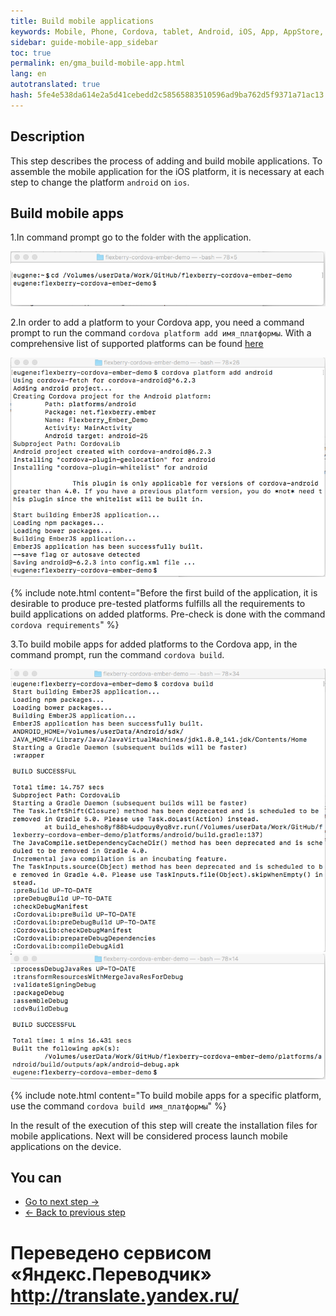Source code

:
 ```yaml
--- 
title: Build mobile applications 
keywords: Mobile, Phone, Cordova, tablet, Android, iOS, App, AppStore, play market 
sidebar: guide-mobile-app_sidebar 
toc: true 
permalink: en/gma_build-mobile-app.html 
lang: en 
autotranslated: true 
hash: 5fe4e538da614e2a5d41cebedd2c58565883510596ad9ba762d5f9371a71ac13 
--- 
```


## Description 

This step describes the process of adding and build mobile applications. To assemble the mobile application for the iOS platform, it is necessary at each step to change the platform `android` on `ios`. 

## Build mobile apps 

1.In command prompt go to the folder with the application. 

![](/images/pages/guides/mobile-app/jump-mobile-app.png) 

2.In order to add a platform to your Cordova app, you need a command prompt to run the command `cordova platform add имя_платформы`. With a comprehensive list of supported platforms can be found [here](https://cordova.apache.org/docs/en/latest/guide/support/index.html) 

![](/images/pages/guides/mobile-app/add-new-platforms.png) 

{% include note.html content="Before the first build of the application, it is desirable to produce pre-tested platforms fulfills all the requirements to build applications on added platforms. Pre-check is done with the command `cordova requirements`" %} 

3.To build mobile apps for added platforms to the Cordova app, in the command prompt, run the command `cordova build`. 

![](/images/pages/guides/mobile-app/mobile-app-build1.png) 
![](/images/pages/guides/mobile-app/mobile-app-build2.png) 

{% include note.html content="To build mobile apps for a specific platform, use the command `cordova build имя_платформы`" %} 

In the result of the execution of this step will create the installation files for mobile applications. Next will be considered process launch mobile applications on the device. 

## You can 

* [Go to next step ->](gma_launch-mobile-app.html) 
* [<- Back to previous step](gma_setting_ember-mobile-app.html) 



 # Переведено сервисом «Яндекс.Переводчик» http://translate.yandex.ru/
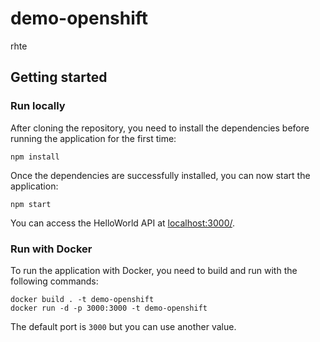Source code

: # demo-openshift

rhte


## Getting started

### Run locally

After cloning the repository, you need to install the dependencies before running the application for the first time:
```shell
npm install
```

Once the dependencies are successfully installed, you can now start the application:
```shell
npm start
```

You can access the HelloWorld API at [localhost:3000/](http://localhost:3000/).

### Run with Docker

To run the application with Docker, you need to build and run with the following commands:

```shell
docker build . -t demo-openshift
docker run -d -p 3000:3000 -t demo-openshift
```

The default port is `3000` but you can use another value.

----------

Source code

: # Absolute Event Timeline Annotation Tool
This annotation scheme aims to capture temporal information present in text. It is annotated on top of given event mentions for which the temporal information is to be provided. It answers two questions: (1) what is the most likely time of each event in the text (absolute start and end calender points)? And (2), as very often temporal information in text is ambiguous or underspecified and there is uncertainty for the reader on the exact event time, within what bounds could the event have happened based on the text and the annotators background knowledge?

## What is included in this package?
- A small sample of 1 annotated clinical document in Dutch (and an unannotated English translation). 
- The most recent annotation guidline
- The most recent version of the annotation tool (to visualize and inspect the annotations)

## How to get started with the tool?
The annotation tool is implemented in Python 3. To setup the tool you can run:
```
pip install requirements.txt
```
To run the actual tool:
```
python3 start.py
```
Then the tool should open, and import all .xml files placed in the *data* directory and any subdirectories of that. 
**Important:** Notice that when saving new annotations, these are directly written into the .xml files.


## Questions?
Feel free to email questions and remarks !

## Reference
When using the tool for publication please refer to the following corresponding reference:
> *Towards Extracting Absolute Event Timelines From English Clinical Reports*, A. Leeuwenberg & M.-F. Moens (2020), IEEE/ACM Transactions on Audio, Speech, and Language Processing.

----------

• WHAT TO DO
Where does the word "requirements" appear in the material above? Copy every line that holds it.

• SOLUTION TO THIS TASK
{% include note.html content="Before the first build of the application, it is desirable to produce pre-tested platforms fulfills all the requirements to build applications on added platforms. Pre-check is done with the command `cordova requirements`" %} 
pip install requirements.txt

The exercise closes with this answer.